Dear All,
I want to know % of reads matching to rRNA genes. So I have been suggested to download rRNA genes from ensembl. Then I have created the index files for rRNA fasta file. Finally using bowtie2, I have aligned my reads in fastq format against these rRNA index files. Below is the bowtie2 output I received after running the following command.
Frank$ bowtie2 -N 0 -L 15 -x rRNA_genes -1 Project/Sample/DH558-1_GTGGCC_L005_R1.all.fastq.gz -2 Project/Sample/DH558-1_GTGGCC_L005_R2.all.fastq.gz -S Project/DH558-1.sam
66113117 reads; of these:
66113117 (100.00%) were paired; of these:
66061268 (99.92%) aligned concordantly 0 times
58 (0.00%) aligned concordantly exactly 1 time
51791 (0.08%) aligned concordantly >1 times
----
66061268 pairs aligned concordantly 0 times; of these:
13 (0.00%) aligned discordantly 1 time
----
66061255 pairs aligned 0 times concordantly or discordantly; of these:
132122510 mates make up the pairs; of these:
132068318 (99.96%) aligned 0 times
13629 (0.01%) aligned exactly 1 time
40563 (0.03%) aligned >1 times
0.12% overall alignment rate
What does it mean - aligned concordantly 0,1, >1 times?
0.12% overall alignment rate
- Does this 0.12% refer to percentage of reads mapping to rRNA genes?
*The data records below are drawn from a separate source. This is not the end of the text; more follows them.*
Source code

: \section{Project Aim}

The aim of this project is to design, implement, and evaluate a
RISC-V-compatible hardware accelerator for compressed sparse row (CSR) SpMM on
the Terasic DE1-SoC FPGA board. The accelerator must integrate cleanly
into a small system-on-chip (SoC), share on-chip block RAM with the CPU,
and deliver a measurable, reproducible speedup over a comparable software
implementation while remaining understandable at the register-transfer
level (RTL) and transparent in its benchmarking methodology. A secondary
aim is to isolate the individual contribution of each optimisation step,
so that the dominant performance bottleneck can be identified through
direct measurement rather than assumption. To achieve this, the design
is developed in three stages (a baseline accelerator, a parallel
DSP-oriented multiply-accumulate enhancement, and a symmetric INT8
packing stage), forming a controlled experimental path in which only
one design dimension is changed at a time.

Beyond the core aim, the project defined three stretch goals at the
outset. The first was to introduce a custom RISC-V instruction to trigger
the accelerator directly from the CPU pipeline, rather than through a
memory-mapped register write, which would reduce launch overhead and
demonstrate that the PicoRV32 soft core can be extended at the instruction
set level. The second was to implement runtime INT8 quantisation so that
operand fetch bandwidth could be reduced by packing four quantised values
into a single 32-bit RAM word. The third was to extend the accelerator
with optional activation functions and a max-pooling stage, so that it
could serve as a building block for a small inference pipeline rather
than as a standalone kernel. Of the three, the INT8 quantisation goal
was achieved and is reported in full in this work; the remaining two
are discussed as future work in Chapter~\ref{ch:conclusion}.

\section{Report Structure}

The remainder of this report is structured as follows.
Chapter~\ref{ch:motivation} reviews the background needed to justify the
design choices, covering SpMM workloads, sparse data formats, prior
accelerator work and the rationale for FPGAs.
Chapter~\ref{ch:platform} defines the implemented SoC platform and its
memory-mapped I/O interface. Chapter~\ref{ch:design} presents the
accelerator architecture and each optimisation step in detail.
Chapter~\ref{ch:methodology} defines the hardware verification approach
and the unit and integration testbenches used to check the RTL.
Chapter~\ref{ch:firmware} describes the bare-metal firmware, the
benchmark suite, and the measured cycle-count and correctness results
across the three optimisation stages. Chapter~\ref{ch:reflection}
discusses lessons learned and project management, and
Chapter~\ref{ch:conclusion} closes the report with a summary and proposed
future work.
Thanks Devon for confirming it. I believe, the same approach can be applied to know percentage of reads associated to any X gene. Instead of rRNA gene fasta sequence, I need to take fasta sequence of my gene of interest, first to build index and then align to reads.
It would be better to align against the whole genome and then count alignments to your gene. By restricting what you align to you end up increasing the false-positive alignment rate (though the increase may be insignificant in many cases).
Thanks Devon, yeah that need to be considered.